After a month there, however, I was smacked hard in the face by reality. Unpaid internships are not sustainable. I was burning through my savings paying for rent, groceries and metro expenses. So when I got offered a paid six-month contract job working in data analysis, I took it.
It was mindless. I was a spreadsheet monkey. For a month, I slogged through endless numbers and codes. This was not somewhere I ever wanted to be. I spent every free moment applying for new jobs: press assistant, journalist, writer, editor, executive assistant… with no luck.
My lucky break came on a Tuesday when a girl who worked with me when I was an intern suggested that I apply for her job. It was a position as an editorial assistant. It was everything I could ever want … or so I thought. I would be a part-time journalist, and spend the other half of my time designing a magazine. Feature writing was the be-all, end-all for me. It was the reason I went to Hofstra, the reason I studied journalism, the ultimate goal I was working towards.

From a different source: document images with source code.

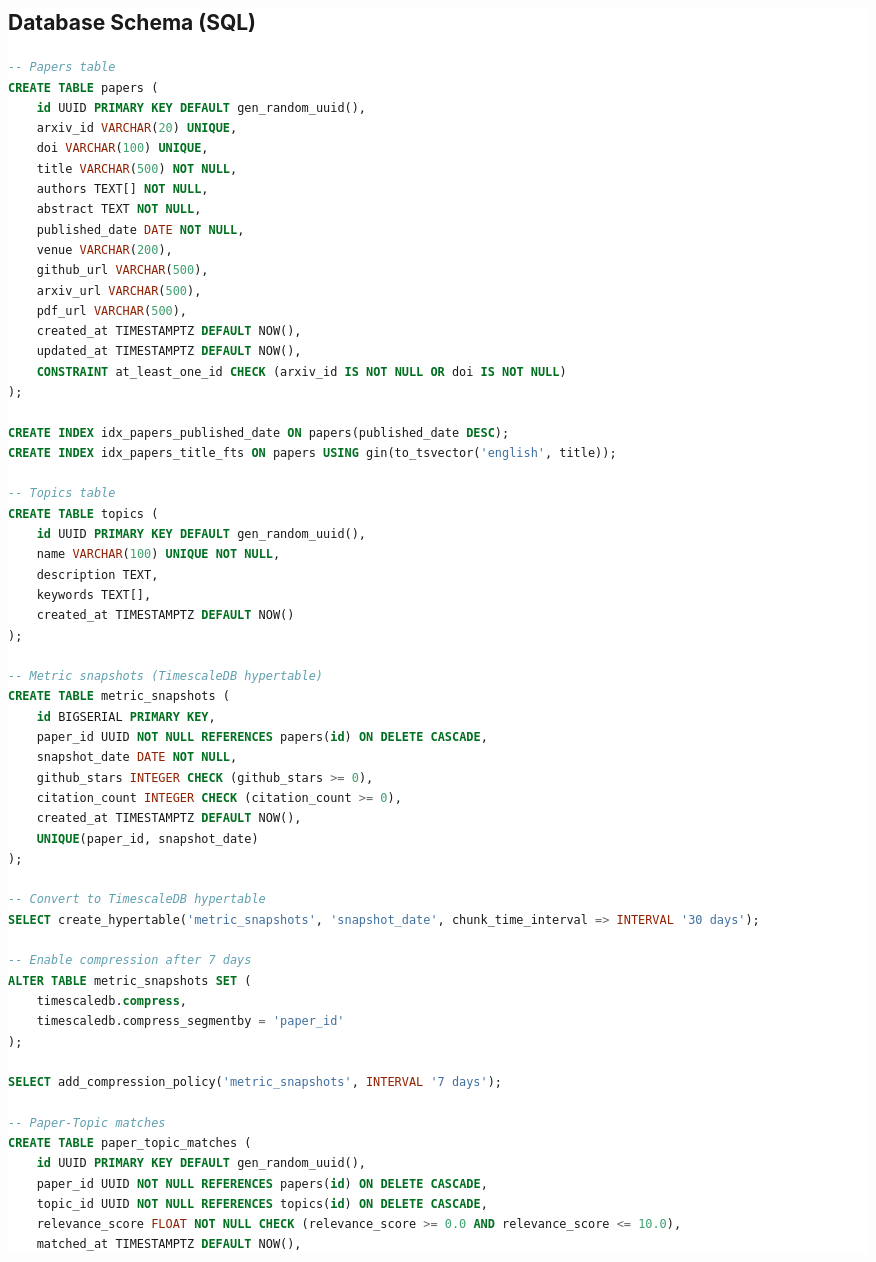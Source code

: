 ## Database Schema (SQL)

```sql
-- Papers table
CREATE TABLE papers (
    id UUID PRIMARY KEY DEFAULT gen_random_uuid(),
    arxiv_id VARCHAR(20) UNIQUE,
    doi VARCHAR(100) UNIQUE,
    title VARCHAR(500) NOT NULL,
    authors TEXT[] NOT NULL,
    abstract TEXT NOT NULL,
    published_date DATE NOT NULL,
    venue VARCHAR(200),
    github_url VARCHAR(500),
    arxiv_url VARCHAR(500),
    pdf_url VARCHAR(500),
    created_at TIMESTAMPTZ DEFAULT NOW(),
    updated_at TIMESTAMPTZ DEFAULT NOW(),
    CONSTRAINT at_least_one_id CHECK (arxiv_id IS NOT NULL OR doi IS NOT NULL)
);

CREATE INDEX idx_papers_published_date ON papers(published_date DESC);
CREATE INDEX idx_papers_title_fts ON papers USING gin(to_tsvector('english', title));

-- Topics table
CREATE TABLE topics (
    id UUID PRIMARY KEY DEFAULT gen_random_uuid(),
    name VARCHAR(100) UNIQUE NOT NULL,
    description TEXT,
    keywords TEXT[],
    created_at TIMESTAMPTZ DEFAULT NOW()
);

-- Metric snapshots (TimescaleDB hypertable)
CREATE TABLE metric_snapshots (
    id BIGSERIAL PRIMARY KEY,
    paper_id UUID NOT NULL REFERENCES papers(id) ON DELETE CASCADE,
    snapshot_date DATE NOT NULL,
    github_stars INTEGER CHECK (github_stars >= 0),
    citation_count INTEGER CHECK (citation_count >= 0),
    created_at TIMESTAMPTZ DEFAULT NOW(),
    UNIQUE(paper_id, snapshot_date)
);

-- Convert to TimescaleDB hypertable
SELECT create_hypertable('metric_snapshots', 'snapshot_date', chunk_time_interval => INTERVAL '30 days');

-- Enable compression after 7 days
ALTER TABLE metric_snapshots SET (
    timescaledb.compress,
    timescaledb.compress_segmentby = 'paper_id'
);

SELECT add_compression_policy('metric_snapshots', INTERVAL '7 days');

-- Paper-Topic matches
CREATE TABLE paper_topic_matches (
    id UUID PRIMARY KEY DEFAULT gen_random_uuid(),
    paper_id UUID NOT NULL REFERENCES papers(id) ON DELETE CASCADE,
    topic_id UUID NOT NULL REFERENCES topics(id) ON DELETE CASCADE,
    relevance_score FLOAT NOT NULL CHECK (relevance_score >= 0.0 AND relevance_score <= 10.0),
    matched_at TIMESTAMPTZ DEFAULT NOW(),
```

I interviewed and got the job. With a doe-eyed sense of accomplishment, I went to work. Parts of the job were less interesting, more administrative, but it was my first real, salaried job. I was getting paid a lot. I mean … A LOT. And this isn’t to brag, for reasons that will soon become clearer. I thought I was on top of the world, making money, getting healthcare, writing…
And then I realized, I hate journalism.
I still hold that feature writing is an art form, and while I aspire to do that kind of writing, I never want to do it for a publication like this. Business-2-Business writing is not for me, and I didn’t realize it until I was already knee-deep in it. I was comfortable in my job, cozy in my expensive apartment...
The lesson I learned not two months into this job was that those things are not enough to stay in a job I don’t like. Writing my articles, I felt like I was losing myself. Seeing the red pen slash through hundreds of my words every week, and I knew full well that it wasn’t because I am a bad writer. I am a good writer, but the subject was bad for me. I couldn’t get a handle on business writing. I am a human interest, story-telling person, and that is okay. But staying in a job where I would never advance, never enjoy, was absolutely not. So I found a new job.
Still, feeling guilty, I gave my two weeks’ notice. While my coworkers were supportive, my bosses were bitter about it. They had me write a 1600-word story for the following month’s issue, and didn’t print it. It was a terribly written, rushed article, so I didn’t mind honestly. The part that burned me was that nobody thought to shoot me a courteous email saying that they weren’t printing it. I had to find that out on my own. Worse, my editors didn’t wish me luck in my new job or even acknowledge me on my last day. I left feeling like I deserved that, because I was being disloyal to the people that hired me.
You live, you work and you learn. DC is a city full of vast opportunities for young professionals. If you find yourself feeling hopelessly trapped at your desk, there is nothing wrong with leaving. You should never feel guilty for wanting to be happy where you work. Being miserable in my former job was a real wake-up call. I now have a dream job, but I wouldn’t have gotten here without having a few bad ones first.